Pursuant to the letters that we have sent to the NDPP, the OPP and others, I had a telephone conversation with Adv. Andrea Johnson from the DPP this morning.

She advised that a decision has been taken that she would be in charge of the matter and that the decision to prosecute or not will, ultimately, be hers to make.

She further advised that she will meet the IO on Monday, next in order for her to ascertain what investigation, if any still needs to be done in the matter.

She has asked that we, in the mean time, provide her with detailed written representations.

I secured a meeting with her at 11:00 on the 101

of December 2012 to make additional oral written representations.

She has assured me that no decision will be made before she considered both our oral written representations.

Kemp and Laurence

Can you please advice whether you re available on the 101

December 2012?

Regards ...'

[17] It is clear from the above email that the matter was dealt with by Johnson from the second respondent's office and further that she undertook to consider all the applicant's oral and written representations before making her decision. The applicant's attorneys made further representations on behalf of the applicant to Johnson at the meeting of the 13th December 2012. Numerous correspondences were exchanged between Johnson and applicant's attorneys.

[18] The letter of the 22 August 2013 contains the decision taken by Johnson not to prosecute the applicant. It is this decision that the applicant refers to as the decision of the first respondent. The relevant parts of the letter state as follows:

'RE: S V MOTi AND OTHERS

1. The representations made by your office refer. These include the written and verbal representations made with regards the matter that was previously on the Brits court roll.

2. After having considered all the evidence together with the representations this office has decided as follows:

2.1. Mr Moti will NOT be prosecuted on any of the matters on which you directed your representations

2.2.

2.3.

2.4. The matter has been referred to the office of the DPP for the institution of the Prosecution.

2.5. The other matters have also been sent to the office of the OPP for an allocation to an advocate who must decide how to prosecute the other cases.

2.6. I have recommended that the prosecution of the November matter be dealt with as matter on its own and not together with the rest

3. This office thus closes its file.

Yours faithfully

A JOHNSON

SNR DEPUTY DIRECTOR OF PUBLIC PROSECUTIONS

DPP NORTH GAUTENG'

[19] It is apparent from this letter that the decision not to prosecute was taken by Johnson. Johnson's designation is Senior Deputy Director of Public Prosecutions as it appears at the end of the letter. The letter communicating Johnson's decision is on the letterhead of Director of Public Prosecutions North Gauteng, Pretoria. The oral representations were made to Johnson. The correspondences exchanged was between the applicant's attorneys and Johnson.
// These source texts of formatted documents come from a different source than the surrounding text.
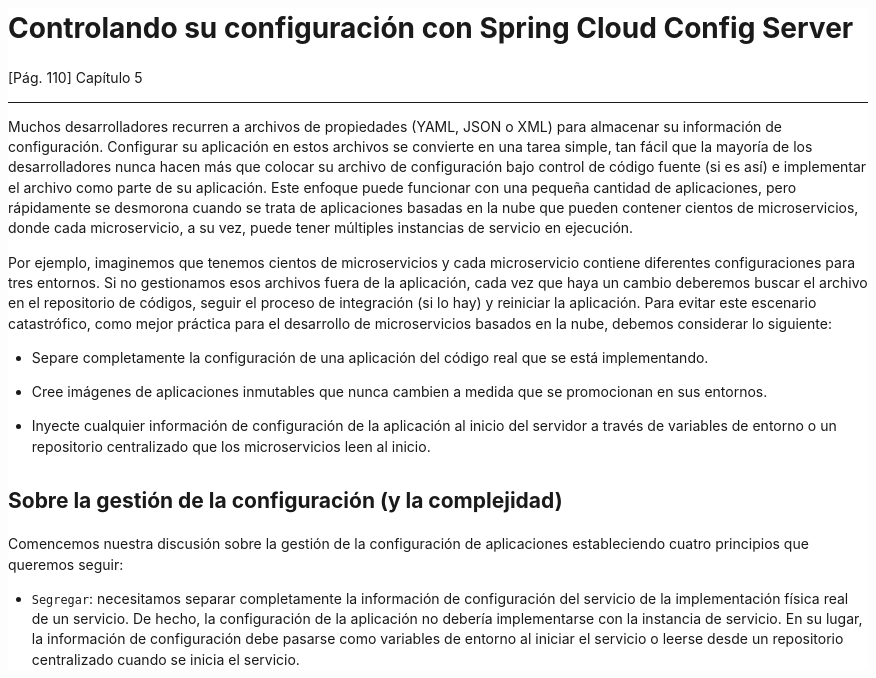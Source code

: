 # Controlando su configuración con Spring Cloud Config Server

[Pág. 110] Capítulo 5

---

Muchos desarrolladores recurren a archivos de propiedades (YAML, JSON o XML) para almacenar su información de
configuración. Configurar su aplicación en estos archivos se convierte en una tarea simple, tan fácil que la mayoría de
los desarrolladores nunca hacen más que colocar su archivo de configuración bajo control de código fuente (si es así) e
implementar el archivo como parte de su aplicación. Este enfoque puede funcionar con una pequeña cantidad de
aplicaciones, pero rápidamente se desmorona cuando se trata de aplicaciones basadas en la nube que pueden contener
cientos de microservicios, donde cada microservicio, a su vez, puede tener múltiples instancias de servicio en
ejecución.

Por ejemplo, imaginemos que tenemos cientos de microservicios y cada microservicio contiene diferentes configuraciones
para tres entornos. Si no gestionamos esos archivos fuera de la aplicación, cada vez que haya un cambio deberemos buscar
el archivo en el repositorio de códigos, seguir el proceso de integración (si lo hay) y reiniciar la aplicación. Para
evitar este escenario catastrófico, como mejor práctica para el desarrollo de microservicios basados en la nube,
debemos considerar lo siguiente:

- Separe completamente la configuración de una aplicación del código real que se está implementando.


- Cree imágenes de aplicaciones inmutables que nunca cambien a medida que se promocionan en sus entornos.


- Inyecte cualquier información de configuración de la aplicación al inicio del servidor a través de variables de
  entorno o un repositorio centralizado que los microservicios leen al inicio.

## Sobre la gestión de la configuración (y la complejidad)

Comencemos nuestra discusión sobre la gestión de la configuración de aplicaciones estableciendo cuatro principios que
queremos seguir:

- `Segregar`: necesitamos separar completamente la información de configuración del servicio de la implementación física
  real de un servicio. De hecho, la configuración de la aplicación no debería implementarse con la instancia de
  servicio. En su lugar, la información de configuración debe pasarse como variables de entorno al iniciar el servicio o
  leerse desde un repositorio centralizado cuando se inicia el servicio.
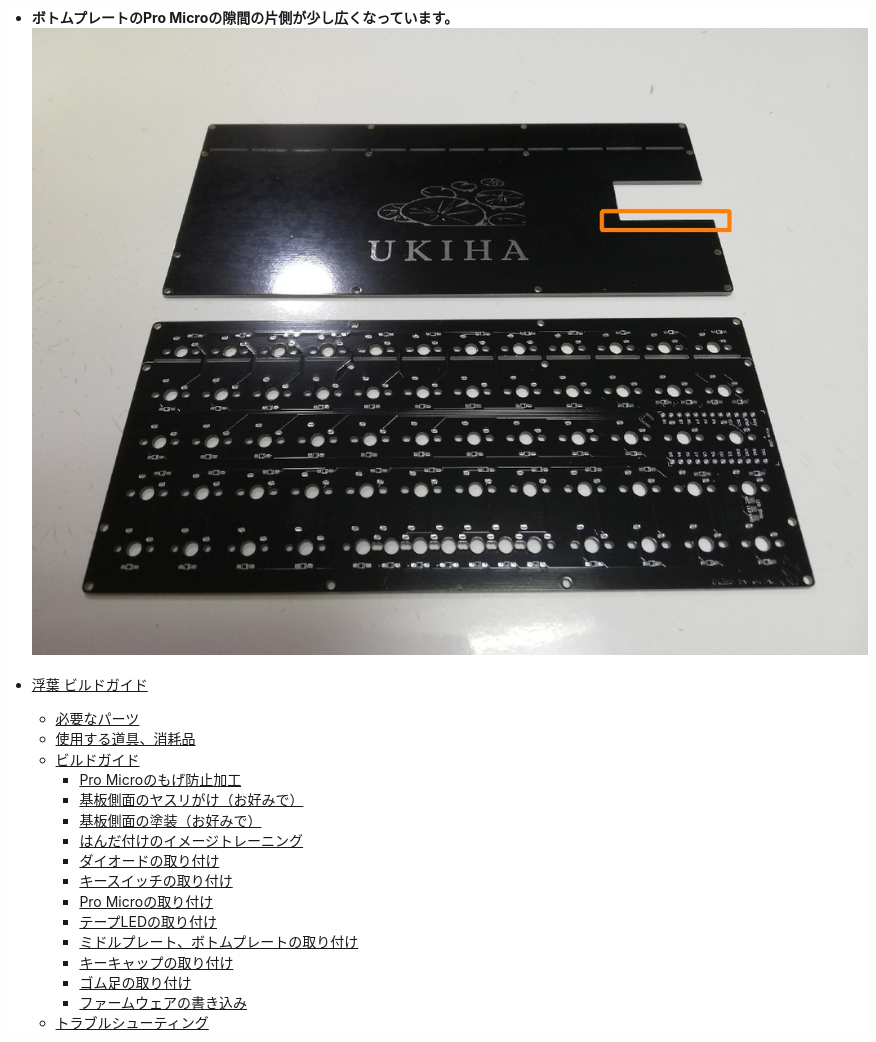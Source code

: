 - **ボトムプレートのPro Microの隙間の片側が少し広くなっています。**![backside_rev1](backside_rev1.jpg)



- [浮葉 ビルドガイド](#浮葉-ビルドガイド)
    - [必要なパーツ](#必要なパーツ)
    - [使用する道具、消耗品](#使用する道具消耗品)
    - [ビルドガイド](#ビルドガイド)
        - [Pro Microのもげ防止加工](#pro-microのもげ防止加工)
        - [基板側面のヤスリがけ（お好みで）](#基板側面のヤスリがけお好みで)
        - [基板側面の塗装（お好みで）](#基板側面の塗装お好みで)
        - [はんだ付けのイメージトレーニング](#はんだ付けのイメージトレーニング)
        - [ダイオードの取り付け](#ダイオードの取り付け)
        - [キースイッチの取り付け](#キースイッチの取り付け)
        - [Pro Microの取り付け](#pro-microの取り付け)
        - [テープLEDの取り付け](#テープledの取り付け)
        - [ミドルプレート、ボトムプレートの取り付け](#ミドルプレートボトムプレートの取り付け)
        - [キーキャップの取り付け](#キーキャップの取り付け)
        - [ゴム足の取り付け](#ゴム足の取り付け)
        - [ファームウェアの書き込み](#ファームウェアの書き込み)
    - [トラブルシューティング](#トラブルシューティング)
[20] It is submitted on behalf of the applicant that the decision by Johnson is the decision of the first respondent. It is contended that the NDPP cannot revisit its own decision. It is not clear to me on what basis is it contended that Johnson's decision is the decision of the NDPP. Although the representations were made to the NDPP's office, the decision was made by the DPP's office. There is no indication that the power to make that decision was delegated to Johnson to make it the NDPP's decision.

[21] Section 20(1) of the NPA Act provides that the power to (a) institute and conduct criminal proceedings on behalf of the State; (b) carry out any necessary functions incidental to instituting and conducting such criminal proceeding ; and (c) discontinue criminal proceedings vests in the prosecuting authority and shall, for all purposes, be exercised on behalf of the Republic.

[22] Johnson who is a Senior Deputy OPP in the office of the DPP North Gauteng, Pretoria obtained written and verbal representations from the applicant's attorneys and considered the representations before making the decision not to prosecute the applicant. Section 20(4) of the NPA Act provides that the deputy director shall exercise the powers to discontinue criminal proceedings subjected to the control and directions of the director concerned.

[23] In the case of National Director of Public Prosecutions v Zuma [2009] ZASCA 1; 2009 (2) SA 277 (SCA) at paragraph 64 it is stated:

"... Section 179(2) is the empowering provision. It empowers the NPA to institute criminal proceedings, and to carry out 'any necessary functions incidental to instituting criminal proceedings'. The power to make prosecutorial decisions and to review them flows from this."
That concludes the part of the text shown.